Leaving Home Coming Home: A Portrait of Robert Frank

North American Premiere

U.K. | 86 MINUTES | English |

LEAVING HOME COMING HOME: A PORTRAIT OF ROBERT FRANK

Documentary

In this touchingly intimate, unauthorized portrait of the great American photographer and filmmaker Robert Frank, director Gerald Fox takes the viewer deep inside the artist's personal and creative life. This fascinating journey is woven around on-camera interviews in which Frank bares perhaps more than he intended. Yet one leaves the film with the feeling that Fox has managed to communicate something important about the real man behind the artist.
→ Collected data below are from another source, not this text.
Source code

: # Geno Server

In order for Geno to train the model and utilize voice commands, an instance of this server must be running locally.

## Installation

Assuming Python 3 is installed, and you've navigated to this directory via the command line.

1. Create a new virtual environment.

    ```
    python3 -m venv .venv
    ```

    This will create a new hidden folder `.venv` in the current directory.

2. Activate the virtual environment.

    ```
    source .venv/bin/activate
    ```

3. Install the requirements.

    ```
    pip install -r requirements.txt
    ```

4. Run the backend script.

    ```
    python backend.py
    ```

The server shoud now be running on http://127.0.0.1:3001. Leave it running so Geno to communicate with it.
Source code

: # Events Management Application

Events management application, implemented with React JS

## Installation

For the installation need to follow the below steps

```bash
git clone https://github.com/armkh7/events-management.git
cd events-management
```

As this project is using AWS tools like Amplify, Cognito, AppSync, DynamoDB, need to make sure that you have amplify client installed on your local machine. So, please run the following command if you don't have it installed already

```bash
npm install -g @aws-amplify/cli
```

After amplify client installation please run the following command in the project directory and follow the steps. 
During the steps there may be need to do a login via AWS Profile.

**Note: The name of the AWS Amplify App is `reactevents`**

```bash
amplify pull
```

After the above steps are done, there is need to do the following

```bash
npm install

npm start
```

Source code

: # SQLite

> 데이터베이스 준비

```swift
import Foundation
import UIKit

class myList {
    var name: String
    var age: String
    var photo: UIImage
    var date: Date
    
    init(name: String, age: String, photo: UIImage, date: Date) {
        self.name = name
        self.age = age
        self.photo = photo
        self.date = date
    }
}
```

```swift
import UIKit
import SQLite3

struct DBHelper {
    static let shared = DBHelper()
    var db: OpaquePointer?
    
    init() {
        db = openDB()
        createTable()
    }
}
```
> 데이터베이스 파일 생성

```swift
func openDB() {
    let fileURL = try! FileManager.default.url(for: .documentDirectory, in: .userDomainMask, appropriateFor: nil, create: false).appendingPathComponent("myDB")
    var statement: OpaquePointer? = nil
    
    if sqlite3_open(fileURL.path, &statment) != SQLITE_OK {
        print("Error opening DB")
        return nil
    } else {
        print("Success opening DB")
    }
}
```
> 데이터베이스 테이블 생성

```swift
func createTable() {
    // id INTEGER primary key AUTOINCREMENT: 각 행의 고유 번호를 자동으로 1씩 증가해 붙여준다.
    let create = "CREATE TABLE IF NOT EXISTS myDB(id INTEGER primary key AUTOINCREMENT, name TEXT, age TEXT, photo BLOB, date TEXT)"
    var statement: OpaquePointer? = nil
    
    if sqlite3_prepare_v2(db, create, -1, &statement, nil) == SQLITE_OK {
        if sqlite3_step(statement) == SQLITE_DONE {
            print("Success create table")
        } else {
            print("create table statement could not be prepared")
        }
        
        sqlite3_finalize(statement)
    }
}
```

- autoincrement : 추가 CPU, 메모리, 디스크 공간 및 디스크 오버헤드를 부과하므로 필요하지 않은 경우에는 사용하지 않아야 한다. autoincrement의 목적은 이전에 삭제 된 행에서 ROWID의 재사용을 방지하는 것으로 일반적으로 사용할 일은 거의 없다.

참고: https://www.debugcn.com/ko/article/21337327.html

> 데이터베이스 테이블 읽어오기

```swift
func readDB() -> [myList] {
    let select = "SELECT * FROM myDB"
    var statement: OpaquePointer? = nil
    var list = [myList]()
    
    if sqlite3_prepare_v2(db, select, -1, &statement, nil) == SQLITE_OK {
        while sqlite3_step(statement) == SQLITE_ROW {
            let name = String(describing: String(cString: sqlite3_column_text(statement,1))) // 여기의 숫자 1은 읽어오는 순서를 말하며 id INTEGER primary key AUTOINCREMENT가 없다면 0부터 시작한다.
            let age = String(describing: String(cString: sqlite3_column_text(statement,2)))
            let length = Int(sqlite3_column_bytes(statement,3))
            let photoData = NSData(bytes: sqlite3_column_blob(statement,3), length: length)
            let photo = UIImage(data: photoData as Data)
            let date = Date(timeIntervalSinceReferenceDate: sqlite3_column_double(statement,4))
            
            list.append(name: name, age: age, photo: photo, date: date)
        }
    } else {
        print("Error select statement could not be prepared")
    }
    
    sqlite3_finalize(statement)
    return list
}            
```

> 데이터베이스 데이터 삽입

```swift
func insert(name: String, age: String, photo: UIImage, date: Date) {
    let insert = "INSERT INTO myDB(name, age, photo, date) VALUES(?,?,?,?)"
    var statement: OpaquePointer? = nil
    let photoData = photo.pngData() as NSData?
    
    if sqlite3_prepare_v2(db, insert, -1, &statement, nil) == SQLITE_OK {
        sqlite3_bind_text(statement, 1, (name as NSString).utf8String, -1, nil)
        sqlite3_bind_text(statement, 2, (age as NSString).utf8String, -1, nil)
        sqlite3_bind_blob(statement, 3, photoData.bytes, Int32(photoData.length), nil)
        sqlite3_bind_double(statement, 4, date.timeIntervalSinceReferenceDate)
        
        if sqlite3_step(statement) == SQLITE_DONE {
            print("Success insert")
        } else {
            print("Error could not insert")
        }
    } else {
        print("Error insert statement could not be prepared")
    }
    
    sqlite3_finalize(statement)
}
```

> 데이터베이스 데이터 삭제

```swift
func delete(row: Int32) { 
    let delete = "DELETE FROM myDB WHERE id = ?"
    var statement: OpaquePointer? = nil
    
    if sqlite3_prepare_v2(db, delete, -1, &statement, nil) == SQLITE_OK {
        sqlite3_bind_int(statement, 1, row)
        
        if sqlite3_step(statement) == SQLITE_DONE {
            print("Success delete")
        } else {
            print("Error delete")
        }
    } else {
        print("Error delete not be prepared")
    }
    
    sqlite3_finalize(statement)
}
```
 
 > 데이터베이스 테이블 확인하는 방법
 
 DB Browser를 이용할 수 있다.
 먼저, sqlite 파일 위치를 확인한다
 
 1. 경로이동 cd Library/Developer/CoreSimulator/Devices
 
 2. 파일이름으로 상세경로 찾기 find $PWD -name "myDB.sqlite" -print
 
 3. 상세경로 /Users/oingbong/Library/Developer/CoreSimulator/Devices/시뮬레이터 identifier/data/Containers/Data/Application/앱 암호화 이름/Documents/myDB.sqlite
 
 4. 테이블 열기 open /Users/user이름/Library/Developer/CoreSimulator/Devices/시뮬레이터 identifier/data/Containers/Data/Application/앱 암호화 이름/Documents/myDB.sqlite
Though he was born in Zurich in 1924, Frank has since become a consummate New Yorker after moving to Manhattan in 1947. To demonstrate this, Fox shows Frank shuffling around an empty lot, unshaven and wryly inveighing against the yuppies who've invaded his once bohemian territory. With his second wife, the amiable sculptress June Leaf, he lives between his Greenwich Village apartment and a house in the wilds of Nova Scotia. His career as a photographer is recalled in his startling portraits of American working-class folk, Welsh coal miners, and London bankers in their top hats. The strength and sensitivity of these extraordinary photographs almost leaps off the screen. Representing Frank's film work are excerpts from his seminal 1959 Pull My Daisy codirected with Alfred Leslie (an improvisation on Jack Kerouac's play The Beat Generation) and Me and My Brother (1969) with Allen Ginsberg and Gregory Corso. Cocksucker Blues (1972) about the Rolling Stones was never commercially released because, says Frank, there was "too much Keith, too little Mick." The moving, final scenes touch on the personal tragedies the artist has faced over the years. As Frank sums it up, "It's not the pretty or the sweet life, but the real life I looked for and got."